ITHACA, NY (WSKG) – Yates County schools face a mental health crisis. School psychologist Christine Diamond says, “What I’ve experienced in the past 5 years has been sickening,” She was talking about the quality of mental health care she’s seen for children.
Diamond was in the Dundee school superintendent’s office for a large conference call between school officials in Yates County, state mental health administrators, and politicians.
Diamond said families drive long distances for meetings with a child psychiatrist. Then she says, they only spend a few minutes with doctors, who fail to provide proper care.
The push began in mid-January when Dundee superintendent Kelly Houck called the lack of access and the quality of mental health services for children and families as “unacceptable.”
“We can’t stand for it any longer, she said. “I’m fearful for my students but I’m also fearful for the community at large, because we all know what transpires when mental health needs are not met. And the aggression and the magnitude of the behaviors are continuing to increase at an alarming rate.”
The nearest hospital is Soldiers and Sailors Memorial in Penn Yan. It recently announced plans to shut down their adult mental health unit. The state has to approve that. On the conference call, Yates County officials said Soldiers and Sailors Memorial should be adding child mental health services, not shutting down adult care.
Dundee Elementary school principal Laurie Hopkins-Halbert said she seeing more serious mental health problems at younger ages, beginning in kindergarten.

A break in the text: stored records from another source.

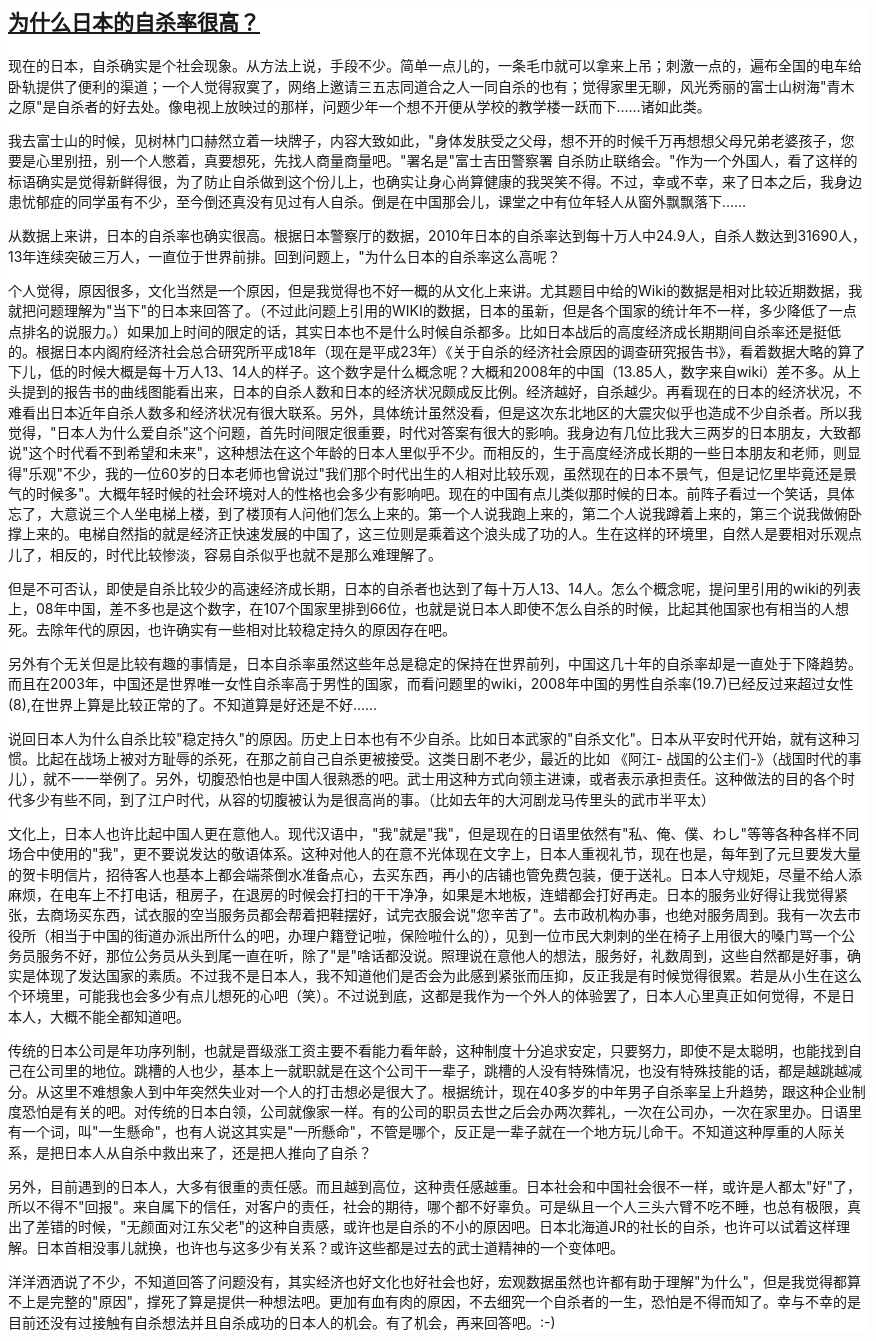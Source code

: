 
## [为什么日本的自杀率很高？](https://www.zhihu.com/question/19840174/answer/13490666)
现在的日本，自杀确实是个社会现象。从方法上说，手段不少。简单一点儿的，一条毛巾就可以拿来上吊；刺激一点的，遍布全国的电车给卧轨提供了便利的渠道；一个人觉得寂寞了，网络上邀请三五志同道合之人一同自杀的也有；觉得家里无聊，风光秀丽的富士山树海"青木之原"是自杀者的好去处。像电视上放映过的那样，问题少年一个想不开便从学校的教学楼一跃而下……诸如此类。  
  
我去富士山的时候，见树林门口赫然立着一块牌子，内容大致如此，"身体发肤受之父母，想不开的时候千万再想想父母兄弟老婆孩子，您要是心里别扭，别一个人憋着，真要想死，先找人商量商量吧。"署名是"富士吉田警察署
自杀防止联络会。"作为一个外国人，看了这样的标语确实是觉得新鲜得很，为了防止自杀做到这个份儿上，也确实让身心尚算健康的我哭笑不得。不过，幸或不幸，来了日本之后，我身边患忧郁症的同学虽有不少，至今倒还真没有见过有人自杀。倒是在中国那会儿，课堂之中有位年轻人从窗外飘飘落下……  
  
从数据上来讲，日本的自杀率也确实很高。根据日本警察厅的数据，2010年日本的自杀率达到每十万人中24.9人，自杀人数达到31690人，13年连续突破三万人，一直位于世界前排。回到问题上，"为什么日本的自杀率这么高呢？  
  
个人觉得，原因很多，文化当然是一个原因，但是我觉得也不好一概的从文化上来讲。尤其题目中给的Wiki的数据是相对比较近期数据，我就把问题理解为"当下"的日本来回答了。（不过此问题上引用的WIKI的数据，日本的虽新，但是各个国家的统计年不一样，多少降低了一点点排名的说服力。）如果加上时间的限定的话，其实日本也不是什么时候自杀都多。比如日本战后的高度经济成长期期间自杀率还是挺低的。根据日本内阁府经济社会总合研究所平成18年（现在是平成23年）《关于自杀的经济社会原因的调查研究报告书》，看着数据大略的算了下儿，低的时候大概是每十万人13、14人的样子。这个数字是什么概念呢？大概和2008年的中国（13.85人，数字来自wiki）差不多。从上头提到的报告书的曲线图能看出来，日本的自杀人数和日本的经济状况颇成反比例。经济越好，自杀越少。再看现在的日本的经济状况，不难看出日本近年自杀人数多和经济状况有很大联系。另外，具体统计虽然没看，但是这次东北地区的大震灾似乎也造成不少自杀者。所以我觉得，"日本人为什么爱自杀"这个问题，首先时间限定很重要，时代对答案有很大的影响。我身边有几位比我大三两岁的日本朋友，大致都说"这个时代看不到希望和未来"，这种想法在这个年龄的日本人里似乎不少。而相反的，生于高度经济成长期的一些日本朋友和老师，则显得"乐观"不少，我的一位60岁的日本老师也曾说过"我们那个时代出生的人相对比较乐观，虽然现在的日本不景气，但是记忆里毕竟还是景气的时候多"。大概年轻时候的社会环境对人的性格也会多少有影响吧。现在的中国有点儿类似那时候的日本。前阵子看过一个笑话，具体忘了，大意说三个人坐电梯上楼，到了楼顶有人问他们怎么上来的。第一个人说我跑上来的，第二个人说我蹲着上来的，第三个说我做俯卧撑上来的。电梯自然指的就是经济正快速发展的中国了，这三位则是乘着这个浪头成了功的人。生在这样的环境里，自然人是要相对乐观点儿了，相反的，时代比较惨淡，容易自杀似乎也就不是那么难理解了。  
  
但是不可否认，即使是自杀比较少的高速经济成长期，日本的自杀者也达到了每十万人13、14人。怎么个概念呢，提问里引用的wiki的列表上，08年中国，差不多也是这个数字，在107个国家里排到66位，也就是说日本人即使不怎么自杀的时候，比起其他国家也有相当的人想死。去除年代的原因，也许确实有一些相对比较稳定持久的原因存在吧。  
  
另外有个无关但是比较有趣的事情是，日本自杀率虽然这些年总是稳定的保持在世界前列，中国这几十年的自杀率却是一直处于下降趋势。而且在2003年，中国还是世界唯一女性自杀率高于男性的国家，而看问题里的wiki，2008年中国的男性自杀率(19.7)已经反过来超过女性(8),在世界上算是比较正常的了。不知道算是好还是不好……  
  
说回日本人为什么自杀比较"稳定持久"的原因。历史上日本也有不少自杀。比如日本武家的"自杀文化"。日本从平安时代开始，就有这种习惯。比起在战场上被对方耻辱的杀死，在那之前自己自杀更被接受。这类日剧不老少，最近的比如
《阿江-
战国的公主们-》（战国时代的事儿），就不一一举例了。另外，切腹恐怕也是中国人很熟悉的吧。武士用这种方式向领主进谏，或者表示承担责任。这种做法的目的各个时代多少有些不同，到了江户时代，从容的切腹被认为是很高尚的事。（比如去年的大河剧龙马传里头的武市半平太）  
  
文化上，日本人也许比起中国人更在意他人。现代汉语中，"我"就是"我"，但是现在的日语里依然有"私、俺、僕、わし"等等各种各样不同场合中使用的"我"，更不要说发达的敬语体系。这种对他人的在意不光体现在文字上，日本人重视礼节，现在也是，每年到了元旦要发大量的贺卡明信片，招待客人也基本上都会端茶倒水准备点心，去买东西，再小的店铺也管免费包装，便于送礼。日本人守规矩，尽量不给人添麻烦，在电车上不打电话，租房子，在退房的时候会打扫的干干净净，如果是木地板，连蜡都会打好再走。日本的服务业好得让我觉得紧张，去商场买东西，试衣服的空当服务员都会帮着把鞋摆好，试完衣服会说"您辛苦了"。去市政机构办事，也绝对服务周到。我有一次去市役所（相当于中国的街道办派出所什么的吧，办理户籍登记啦，保险啦什么的），见到一位市民大刺刺的坐在椅子上用很大的嗓门骂一个公务员服务不好，那位公务员从头到尾一直在听，除了"是"啥话都没说。照理说在意他人的想法，服务好，礼数周到，这些自然都是好事，确实是体现了发达国家的素质。不过我不是日本人，我不知道他们是否会为此感到紧张而压抑，反正我是有时候觉得很累。若是从小生在这么个环境里，可能我也会多少有点儿想死的心吧（笑）。不过说到底，这都是我作为一个外人的体验罢了，日本人心里真正如何觉得，不是日本人，大概不能全都知道吧。  
  
传统的日本公司是年功序列制，也就是晋级涨工资主要不看能力看年龄，这种制度十分追求安定，只要努力，即使不是太聪明，也能找到自己在公司里的地位。跳槽的人也少，基本上一就职就是在这个公司干一辈子，跳槽的人没有特殊情况，也没有特殊技能的话，都是越跳越减分。从这里不难想象人到中年突然失业对一个人的打击想必是很大了。根据统计，现在40多岁的中年男子自杀率呈上升趋势，跟这种企业制度恐怕是有关的吧。对传统的日本白领，公司就像家一样。有的公司的职员去世之后会办两次葬礼，一次在公司办，一次在家里办。日语里有一个词，叫"一生懸命"，也有人说这其实是"一所懸命"，不管是哪个，反正是一辈子就在一个地方玩儿命干。不知道这种厚重的人际关系，是把日本人从自杀中救出来了，还是把人推向了自杀？  
  
另外，目前遇到的日本人，大多有很重的责任感。而且越到高位，这种责任感越重。日本社会和中国社会很不一样，或许是人都太"好"了，所以不得不"回报"。来自属下的信任，对客户的责任，社会的期待，哪个都不好辜负。可是纵且一个人三头六臂不吃不睡，也总有极限，真出了差错的时候，"无颜面对江东父老"的这种自责感，或许也是自杀的不小的原因吧。日本北海道JR的社长的自杀，也许可以试着这样理解。日本首相没事儿就换，也许也与这多少有关系？或许这些都是过去的武士道精神的一个变体吧。  
  
洋洋洒洒说了不少，不知道回答了问题没有，其实经济也好文化也好社会也好，宏观数据虽然也许都有助于理解"为什么"，但是我觉得都算不上是完整的"原因"，撑死了算是提供一种想法吧。更加有血有肉的原因，不去细究一个自杀者的一生，恐怕是不得而知了。幸与不幸的是目前还没有过接触有自杀想法并且自杀成功的日本人的机会。有了机会，再来回答吧。:-)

“Kids who are spitting in our faces,” said Hopkins-Halbert, “who are hiding under the table, who are destroying their entire classrooms and this is regularly, all day long.”
The suicide rate in Yates County is almost double that of New York state, according to Shannon Monnat, demographer and sociologist who specializes in public health at Syracuse University.
Monnat, who was not part of the conference call, said children today face three serious public health crises: death from drugs, alcohol and suicide. Over the last two decades, those deaths have increased nationwide. She said we need to listen to teachers. They see the big picture.
“That are not isolated, they’re not individual child problems,” she explained. “They’re much bigger societal issues that need to be addressed quickly or they’re going to manifest much more serious and then we’re going to be in big trouble not just now but in decades to come.”
Monnat works in Onondaga County which also sees more children show up at hospitals seeking mental health care.
The conference call ended without any plan for action. Instead, there are plans for a face-to-face roundtable discussion in Yates County. That hasn’t been scheduled.
Last August, a bill was introduced in Congress to fund mental health services in schools. Now, it has a new co-sponsor — Representative Tom Reed.